Fragmentation of Peptide Radical Cations Containing a Tyrosine or Tryptophan Residue: Structural Features That Favor Formation of [x_(n–1) + H]^•+ and [z_(n–1) + H]^•+ Ions

Peptide radical cations A_nY^•+ (where n = 3, 4, or 5) and A₅W^•+ have been generated by collision-induced dissociation (CID) of [Cu^II(tpy)­(peptide)]^•2+ complexes.
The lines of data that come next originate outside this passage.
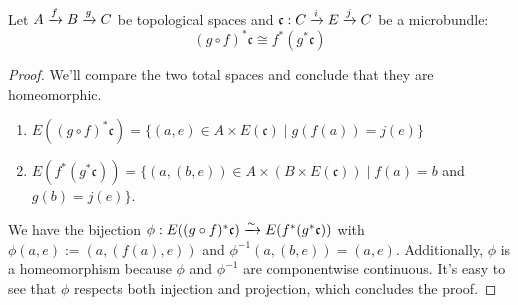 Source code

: \\ Let $A \xto{f} B \xto{g} C$ be topological spaces and $\mathfrak{c}: \bundle{C}{E}{i}{j}$ be a microbundle:
\[(g \circ f)^*\mathfrak{c} \cong f^*(g^*\mathfrak{c})\]
\begin{proof}
We'll compare the two total spaces and conclude that they are homeomorphic.
\begin{enumerate}
    \item $E((g \circ f)^*\mathfrak{c}) = \{ (a, e) \in A \times E(\mathfrak{c}) \mid g(f(a)) = j(e)\}$ 
    \item $E(f^*(g^*\mathfrak{c})) = \{ (a, (b, e)) \in A \times (B \times E(\mathfrak{c})) \mid f(a) = b$ and $ g(b) = j(e) \}$.
\end{enumerate}
We have the bijection $\phi: E((g \circ f)^*\mathfrak{c}) \isomto E(f^*(g^*\mathfrak{c}))$ with $\phi(a, e) := (a, (f(a), e))$ and $\phi^{-1}(a, (b, e)) = (a, e)$.
Additionally, $\phi$ is a homeomorphism because $\phi$ and $\phi^{-1}$ are componentwise continuous.
It's easy to see that $\phi$ respects both injection and projection, which concludes the proof.
\end{proof} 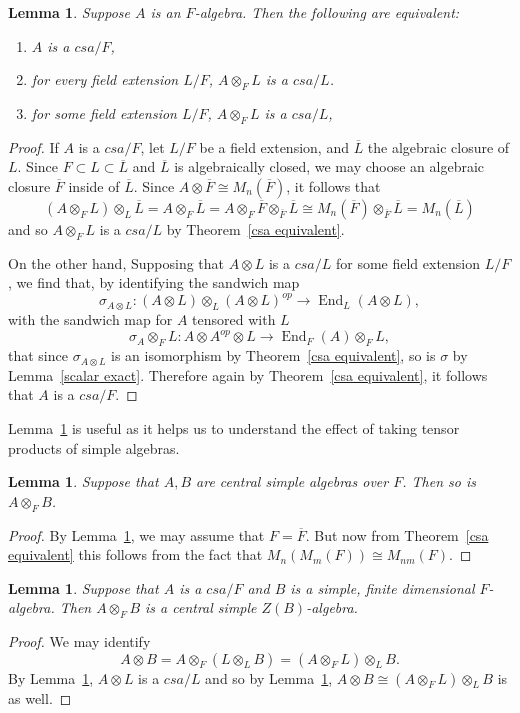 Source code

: \documentclass[12pt]{report}
\theoremstyle{plain}
\newtheorem{lem}[thm]{Lemma}
\newcommand{\oper}[1]{\operatorname{#1}}
\newcommand{\ov}{\overline}
\newcommand{\End}{\oper{End}}
\begin{document}
\begin{lem} \label{csa scalar extension}
Suppose $A$ is an $F$-algebra. Then the following are equivalent:
\begin{enumerate}[1. ]
\item $A$ is a $csa/F$,
\item for every field extension $L/F$, $A \otimes_F L$ is a $csa/L$.
\item for some field extension $L/F$, $A \otimes_F L$ is a $csa/L$,
\end{enumerate}
\end{lem}
\begin{proof}
If $A$ is a $csa/F$, let $L/F$ be a field extension, and $\ov L$ the
algebraic closure of $L$. Since $F \subset L \subset \ov L$ and $\ov L$ is
algebraically closed, we may choose an algebraic closure $\ov F$ inside of
$\ov L$. Since $A \otimes \ov F  \cong M_n(\ov F)$, it follows that 
\[(A \otimes_F L) \otimes_L \ov L  = A \otimes_F \ov L = A \otimes_F \ov F
\otimes_{\ov F} \ov L  \cong M_n(\ov F) \otimes_{\ov F} \ov L = M_n(\ov
L)\]
and so $A \otimes_F L$ is a $csa/L$ by Theorem~\ref{csa equivalent}.

On the other hand, Supposing that $A \otimes L$ is a $csa/L$ for some field
extension $L/F$, we find that, by identifying the sandwich map
\[\sigma_{A \otimes L} : (A \otimes L) \otimes_L (A \otimes L)^{op} \to
\End_L(A \otimes L),\]
with the sandwich map for $A$ tensored with $L$
\[\sigma_A \otimes_F L: A \otimes A^{op} \otimes L \to \End_F(A) \otimes_F
L,\]
that since $\sigma_{A \otimes L}$ is an isomorphism by Theorem~\ref{csa
equivalent}, so is $\sigma$ by Lemma~\ref{scalar exact}. Therefore again by
Theorem~\ref{csa equivalent}, it follows that $A$ is a $csa/F$.
\end{proof}

Lemma~\ref{csa scalar extension} is useful as it helps us to understand
the effect of taking tensor products of simple algebras.

\begin{lem} \label{csa tensors}
Suppose that $A, B$ are central simple algebras over $F$. Then so is $A
\otimes_F B$.
\end{lem}
\begin{proof}
By Lemma~\ref{csa scalar extension}, we may assume that $F = \ov F$. But
now from Theorem~\ref{csa equivalent} this follows from the fact that
$M_n(M_m(F)) \cong M_{nm}(F)$.
\end{proof}

\begin{lem} \label{simple tensors}
Suppose that $A$ is a $csa/F$ and $B$ is a simple, finite dimensional
$F$-algebra. Then $A \otimes_F B$ is a central simple $Z(B)$-algebra.
\end{lem}
\begin{proof}
We may identify
\[A \otimes B = A \otimes_F (L \otimes_L B) = (A \otimes_F L) \otimes_L B. \]
By Lemma~\ref{csa scalar extension}, $A \otimes L$ is a $csa/L$ and so by
Lemma~\ref{csa tensors}, $A \otimes B \cong (A \otimes_F L) \otimes_L B$ is
as well.
\end{proof}
\end{document}
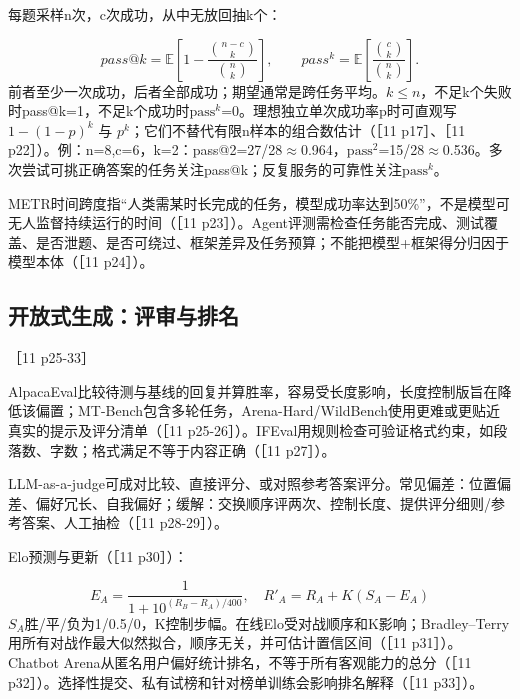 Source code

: \documentclass[UTF8,a4paper,zihao=-4,fontset=windows]{ctexart}
\newcommand{\source}[1]{{\small #1}\par}
\begin{document}
每题采样n次，c次成功，从中无放回抽k个：

\[pass@k=\mathbb E\left[1-\frac{\binom{n-c}{k}}{\binom nk}\right],\qquad pass^k=\mathbb E\left[\frac{\binom ck}{\binom nk}\right].\]
前者至少一次成功，后者全部成功；期望通常是跨任务平均。$k\le n$，不足k个失败时pass@k=1，不足k个成功时$\mathrm{pass}^{k}$=0。理想独立单次成功率p时可直观写 $1-(1-p)^k$ 与 $p^k$；它们不替代有限n样本的组合数估计（［11 p17］、［11 p22］）。例：n=8,c=6，k=2：pass@2=27/\allowbreak{}28\ensuremath{\approx}0.964，$\mathrm{pass}^{2}$=15/\allowbreak{}28\ensuremath{\approx}0.536。多次尝试可挑正确答案的任务关注pass@k；反复服务的可靠性关注$\mathrm{pass}^{k}$。

METR时间跨度指“人类需某时长完成的任务，模型成功率达到50\%”，不是模型可无人监督持续运行的时间（［11 p23］）。Agent评测需检查任务能否完成、测试覆盖、是否泄题、是否可绕过、框架差异及任务预算；不能把模型+框架得分归因于模型本体（［11 p24］）。

\subsection{开放式生成：评审与排名}
\source{［11 p25-33］}
AlpacaEval比较待测与基线的回复并算胜率，容易受长度影响，长度控制版旨在降低该偏置；MT-Bench包含多轮任务，Arena-Hard/\allowbreak{}WildBench使用更难或更贴近真实的提示及评分清单（［11 p25-26］）。IFEval用规则检查可验证格式约束，如段落数、字数；格式满足不等于内容正确（［11 p27］）。

LLM-as-a-judge可成对比较、直接评分、或对照参考答案评分。常见偏差：位置偏差、偏好冗长、自我偏好；缓解：交换顺序评两次、控制长度、提供评分细则/\allowbreak{}参考答案、人工抽检（［11 p28-29］）。

Elo预测与更新（［11 p30］）：

\[E_A=\frac1{1+10^{(R_B-R_A)/400}},\quad R'_A=R_A+K(S_A-E_A)\]
$S_A$胜/\allowbreak{}平/\allowbreak{}负为1/\allowbreak{}0.5/\allowbreak{}0，K控制步幅。在线Elo受对战顺序和K影响；Bradley--Terry用所有对战作最大似然拟合，顺序无关，并可估计置信区间（［11 p31］）。Chatbot Arena从匿名用户偏好统计排名，不等于所有客观能力的总分（［11 p32］）。选择性提交、私有试榜和针对榜单训练会影响排名解释（［11 p33］）。

\end{document}

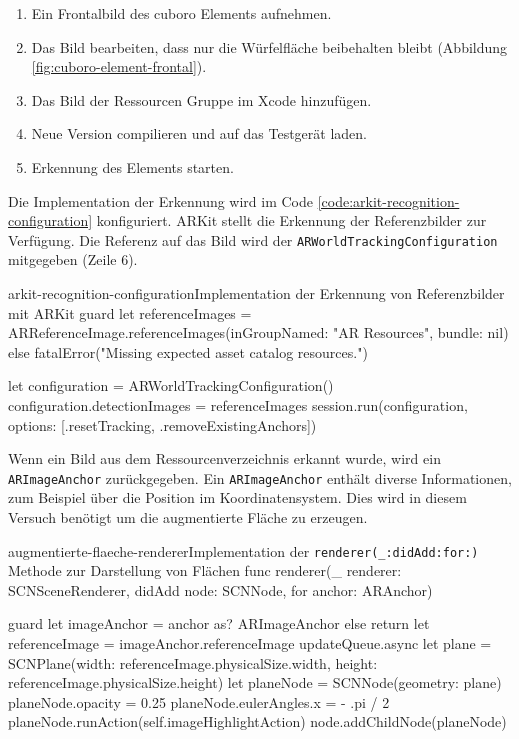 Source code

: \begin{description}
	\begin{enumerate}
		\item Ein Frontalbild des cuboro Elements aufnehmen.
		\item Das Bild bearbeiten, dass nur die Würfelfläche beibehalten bleibt (Abbildung \ref{fig:cuboro-element-frontal}).
		\item Das Bild der Ressourcen Gruppe im Xcode hinzufügen.
		\item Neue Version compilieren und auf das Testgerät laden.
		\item Erkennung des Elements starten.  
	\end{enumerate}


	Die Implementation der Erkennung wird im Code \ref{code:arkit-recognition-configuration} konfiguriert. ARKit stellt die Erkennung der Referenzbilder zur Verfügung. Die Referenz auf das Bild wird der \texttt{ARWorldTrackingConfiguration} mitgegeben (Zeile 6).

	\begin{code}{arkit-recognition-configuration}{Implementation der Erkennung von Referenzbilder mit ARKit}
	guard let referenceImages = ARReferenceImage.referenceImages(inGroupNamed: "AR Resources", bundle: nil) else {
		fatalError("Missing expected asset catalog resources.")
	}
	
	let configuration = ARWorldTrackingConfiguration()
	configuration.detectionImages = referenceImages
	session.run(configuration, options: [.resetTracking, .removeExistingAnchors])
	\end{code}

	Wenn ein Bild aus dem Ressourcenverzeichnis erkannt wurde, wird ein \texttt{ARImageAnchor} zurückgegeben. Ein \texttt{ARImageAnchor} enthält diverse Informationen, zum Beispiel über die Position im Koordinatensystem. Dies wird in diesem Versuch benötigt um die augmentierte Fläche zu erzeugen. 

	\begin{code}{augmentierte-flaeche-renderer}{Implementation der \texttt{renderer(\_:didAdd:for:)} Methode zur Darstellung von Flächen}
		func renderer(_ renderer: SCNSceneRenderer, didAdd node: SCNNode, for anchor: ARAnchor) {
			guard let imageAnchor = anchor as? ARImageAnchor else { return }
			let referenceImage = imageAnchor.referenceImage
			updateQueue.async {
				let plane = SCNPlane(width: referenceImage.physicalSize.width,
									height: referenceImage.physicalSize.height)
				let planeNode = SCNNode(geometry: plane)
				planeNode.opacity = 0.25
				planeNode.eulerAngles.x =  - .pi / 2
				planeNode.runAction(self.imageHighlightAction)
				node.addChildNode(planeNode)
			}

}
\end{code}
\end{description}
Apart from the charge-driven fragmentation at the N–C_α bond of the hetero residue producing either [c + 2H]⁺ or [z – H]^•+ ions and radical-driven fragmentation at the C_α–C bond to give a⁺ ions, unusual product ions [x + H]^•+ and [z + H]^•+ are abundant in the CID spectra of the peptides with the hetero residue in the second or third position of the chain. The formation of these ions requires that both the charge and radical be located on the peptide backbone. Energy-resolved spectra established that the [z + H]^•+ ion can be produced either directly from the peptide radical cation or via the fragment ion [x + H]^•+. Additionally, backbone dissociation by loss of the C-terminal amino acid giving [b_(n–1) – H]^•+ increases in abundance with the length of the peptides. Mechanisms by which peptide radical cations dissociate have been modeled using density functional theory (B3LYP/6-31++G** level) on tetrapeptides AYAG^•+, AAYG^•+, and AWAG^•+.